Only one stretch of the data is wanted: the line containing "#create a list", the line containing "environment variables:</b> are", and every line between them, copied exactly.

Data provided:
*** Begin section ***
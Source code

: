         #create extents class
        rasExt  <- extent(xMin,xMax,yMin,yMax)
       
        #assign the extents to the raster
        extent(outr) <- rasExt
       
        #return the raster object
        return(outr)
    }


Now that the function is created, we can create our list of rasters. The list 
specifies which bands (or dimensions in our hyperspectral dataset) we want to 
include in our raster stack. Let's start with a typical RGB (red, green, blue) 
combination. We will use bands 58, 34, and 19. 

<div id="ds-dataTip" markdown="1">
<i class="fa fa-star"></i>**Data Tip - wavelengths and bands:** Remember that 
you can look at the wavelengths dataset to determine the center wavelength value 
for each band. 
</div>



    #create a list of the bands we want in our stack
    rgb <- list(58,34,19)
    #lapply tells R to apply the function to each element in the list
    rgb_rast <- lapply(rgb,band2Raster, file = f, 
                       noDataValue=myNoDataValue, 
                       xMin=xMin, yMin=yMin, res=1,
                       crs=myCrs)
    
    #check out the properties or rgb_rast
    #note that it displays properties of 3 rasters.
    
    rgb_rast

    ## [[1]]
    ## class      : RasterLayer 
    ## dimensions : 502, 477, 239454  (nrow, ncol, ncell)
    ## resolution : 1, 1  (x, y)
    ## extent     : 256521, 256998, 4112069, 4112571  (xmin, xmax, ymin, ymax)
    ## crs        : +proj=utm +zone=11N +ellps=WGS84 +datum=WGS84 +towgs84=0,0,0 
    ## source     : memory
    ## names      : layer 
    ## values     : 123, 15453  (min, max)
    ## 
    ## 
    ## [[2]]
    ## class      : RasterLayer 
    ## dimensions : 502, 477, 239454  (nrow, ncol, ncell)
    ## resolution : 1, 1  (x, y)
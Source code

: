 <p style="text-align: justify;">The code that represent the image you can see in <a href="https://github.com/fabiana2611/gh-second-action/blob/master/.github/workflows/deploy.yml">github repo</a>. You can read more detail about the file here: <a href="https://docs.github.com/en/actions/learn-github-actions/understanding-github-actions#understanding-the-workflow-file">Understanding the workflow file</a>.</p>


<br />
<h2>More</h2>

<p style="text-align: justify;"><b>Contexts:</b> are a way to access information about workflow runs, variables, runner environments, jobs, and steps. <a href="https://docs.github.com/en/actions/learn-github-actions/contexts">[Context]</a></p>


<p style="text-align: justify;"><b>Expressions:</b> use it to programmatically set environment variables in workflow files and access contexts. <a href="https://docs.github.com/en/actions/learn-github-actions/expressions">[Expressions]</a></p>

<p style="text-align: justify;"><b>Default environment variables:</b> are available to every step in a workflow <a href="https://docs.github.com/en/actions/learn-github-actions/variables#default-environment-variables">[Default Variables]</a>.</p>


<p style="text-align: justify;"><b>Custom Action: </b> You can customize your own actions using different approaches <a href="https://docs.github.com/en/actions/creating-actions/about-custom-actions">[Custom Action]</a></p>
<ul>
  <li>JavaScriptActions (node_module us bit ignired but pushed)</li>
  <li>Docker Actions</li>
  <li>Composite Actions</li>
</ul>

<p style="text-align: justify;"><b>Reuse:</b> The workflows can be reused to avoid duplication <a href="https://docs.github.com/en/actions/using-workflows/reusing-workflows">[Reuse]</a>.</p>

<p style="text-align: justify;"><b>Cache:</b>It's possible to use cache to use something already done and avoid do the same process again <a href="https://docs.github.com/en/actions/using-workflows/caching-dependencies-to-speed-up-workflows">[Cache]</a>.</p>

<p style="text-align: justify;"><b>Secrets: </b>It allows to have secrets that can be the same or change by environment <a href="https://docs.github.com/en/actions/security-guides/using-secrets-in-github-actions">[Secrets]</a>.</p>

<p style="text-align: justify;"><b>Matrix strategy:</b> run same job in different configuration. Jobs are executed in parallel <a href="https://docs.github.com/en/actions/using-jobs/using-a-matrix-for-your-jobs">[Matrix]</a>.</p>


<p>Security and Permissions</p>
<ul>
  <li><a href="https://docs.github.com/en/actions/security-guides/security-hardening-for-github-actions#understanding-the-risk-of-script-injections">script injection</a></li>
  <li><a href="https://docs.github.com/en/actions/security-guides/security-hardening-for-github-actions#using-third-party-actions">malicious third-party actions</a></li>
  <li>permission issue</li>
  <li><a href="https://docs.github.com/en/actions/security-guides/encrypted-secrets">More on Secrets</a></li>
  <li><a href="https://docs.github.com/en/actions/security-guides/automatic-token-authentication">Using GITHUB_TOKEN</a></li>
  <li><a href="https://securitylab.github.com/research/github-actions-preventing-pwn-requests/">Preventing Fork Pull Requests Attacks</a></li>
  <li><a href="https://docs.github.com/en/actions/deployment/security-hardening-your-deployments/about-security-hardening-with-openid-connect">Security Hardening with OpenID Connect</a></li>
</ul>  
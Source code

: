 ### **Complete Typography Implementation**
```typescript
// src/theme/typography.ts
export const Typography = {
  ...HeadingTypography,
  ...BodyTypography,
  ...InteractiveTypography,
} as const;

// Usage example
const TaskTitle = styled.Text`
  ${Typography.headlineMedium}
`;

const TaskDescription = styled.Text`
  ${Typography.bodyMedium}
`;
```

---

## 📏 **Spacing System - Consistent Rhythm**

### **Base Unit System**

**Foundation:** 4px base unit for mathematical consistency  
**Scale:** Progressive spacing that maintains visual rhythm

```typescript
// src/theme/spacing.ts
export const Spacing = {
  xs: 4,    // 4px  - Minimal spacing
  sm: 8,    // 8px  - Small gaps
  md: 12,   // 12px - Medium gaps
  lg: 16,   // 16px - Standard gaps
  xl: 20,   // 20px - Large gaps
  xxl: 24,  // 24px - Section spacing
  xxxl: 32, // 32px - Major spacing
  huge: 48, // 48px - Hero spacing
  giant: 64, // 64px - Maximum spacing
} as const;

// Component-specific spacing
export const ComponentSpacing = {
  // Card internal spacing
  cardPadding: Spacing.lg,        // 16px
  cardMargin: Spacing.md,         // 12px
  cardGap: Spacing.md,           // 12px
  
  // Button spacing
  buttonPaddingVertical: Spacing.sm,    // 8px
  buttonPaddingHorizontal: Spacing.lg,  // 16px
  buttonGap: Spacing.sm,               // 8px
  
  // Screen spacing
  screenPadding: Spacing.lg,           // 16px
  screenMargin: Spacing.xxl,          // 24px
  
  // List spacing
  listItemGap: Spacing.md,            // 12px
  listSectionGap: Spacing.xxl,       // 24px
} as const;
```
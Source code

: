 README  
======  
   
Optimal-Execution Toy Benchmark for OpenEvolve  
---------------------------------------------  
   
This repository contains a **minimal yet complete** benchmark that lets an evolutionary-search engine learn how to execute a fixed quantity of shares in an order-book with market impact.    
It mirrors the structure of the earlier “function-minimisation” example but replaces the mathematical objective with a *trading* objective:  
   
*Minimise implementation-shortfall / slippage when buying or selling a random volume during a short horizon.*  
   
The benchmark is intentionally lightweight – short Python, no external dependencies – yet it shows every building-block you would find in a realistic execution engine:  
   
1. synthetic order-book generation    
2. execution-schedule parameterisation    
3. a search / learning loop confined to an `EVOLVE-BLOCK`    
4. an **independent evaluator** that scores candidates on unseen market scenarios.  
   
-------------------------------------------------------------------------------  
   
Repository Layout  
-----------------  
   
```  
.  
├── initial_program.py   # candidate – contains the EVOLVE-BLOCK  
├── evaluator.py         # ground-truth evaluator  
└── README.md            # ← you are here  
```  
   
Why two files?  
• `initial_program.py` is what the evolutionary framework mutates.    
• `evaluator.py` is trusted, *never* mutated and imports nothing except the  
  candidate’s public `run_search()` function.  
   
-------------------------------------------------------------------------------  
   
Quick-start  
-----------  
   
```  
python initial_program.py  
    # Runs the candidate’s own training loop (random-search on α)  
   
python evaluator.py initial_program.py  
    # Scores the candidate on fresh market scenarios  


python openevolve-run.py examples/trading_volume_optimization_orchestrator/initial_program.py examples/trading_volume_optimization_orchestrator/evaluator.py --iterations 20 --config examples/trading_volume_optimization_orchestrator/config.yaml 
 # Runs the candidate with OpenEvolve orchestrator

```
*** End section ***
Result for this task:
    #create a list of the bands we want in our stack
    rgb <- list(58,34,19)
    #lapply tells R to apply the function to each element in the list
    rgb_rast <- lapply(rgb,band2Raster, file = f, 
                       noDataValue=myNoDataValue, 
                       xMin=xMin, yMin=yMin, res=1,
                       crs=myCrs)
    
    #check out the properties or rgb_rast
    #note that it displays properties of 3 rasters.
    
    rgb_rast

    ## [[1]]
    ## class      : RasterLayer 
    ## dimensions : 502, 477, 239454  (nrow, ncol, ncell)
    ## resolution : 1, 1  (x, y)
    ## extent     : 256521, 256998, 4112069, 4112571  (xmin, xmax, ymin, ymax)
    ## crs        : +proj=utm +zone=11N +ellps=WGS84 +datum=WGS84 +towgs84=0,0,0 
    ## source     : memory
    ## names      : layer 
    ## values     : 123, 15453  (min, max)
    ## 
    ## 
    ## [[2]]
    ## class      : RasterLayer 
    ## dimensions : 502, 477, 239454  (nrow, ncol, ncell)
    ## resolution : 1, 1  (x, y)
Source code

: <p style="text-align: justify;">The code that represent the image you can see in <a href="https://github.com/fabiana2611/gh-second-action/blob/master/.github/workflows/deploy.yml">github repo</a>. You can read more detail about the file here: <a href="https://docs.github.com/en/actions/learn-github-actions/understanding-github-actions#understanding-the-workflow-file">Understanding the workflow file</a>.</p>


<br />
<h2>More</h2>

<p style="text-align: justify;"><b>Contexts:</b> are a way to access information about workflow runs, variables, runner environments, jobs, and steps. <a href="https://docs.github.com/en/actions/learn-github-actions/contexts">[Context]</a></p>


<p style="text-align: justify;"><b>Expressions:</b> use it to programmatically set environment variables in workflow files and access contexts. <a href="https://docs.github.com/en/actions/learn-github-actions/expressions">[Expressions]</a></p>

<p style="text-align: justify;"><b>Default environment variables:</b> are available to every step in a workflow <a href="https://docs.github.com/en/actions/learn-github-actions/variables#default-environment-variables">[Default Variables]</a>.</p>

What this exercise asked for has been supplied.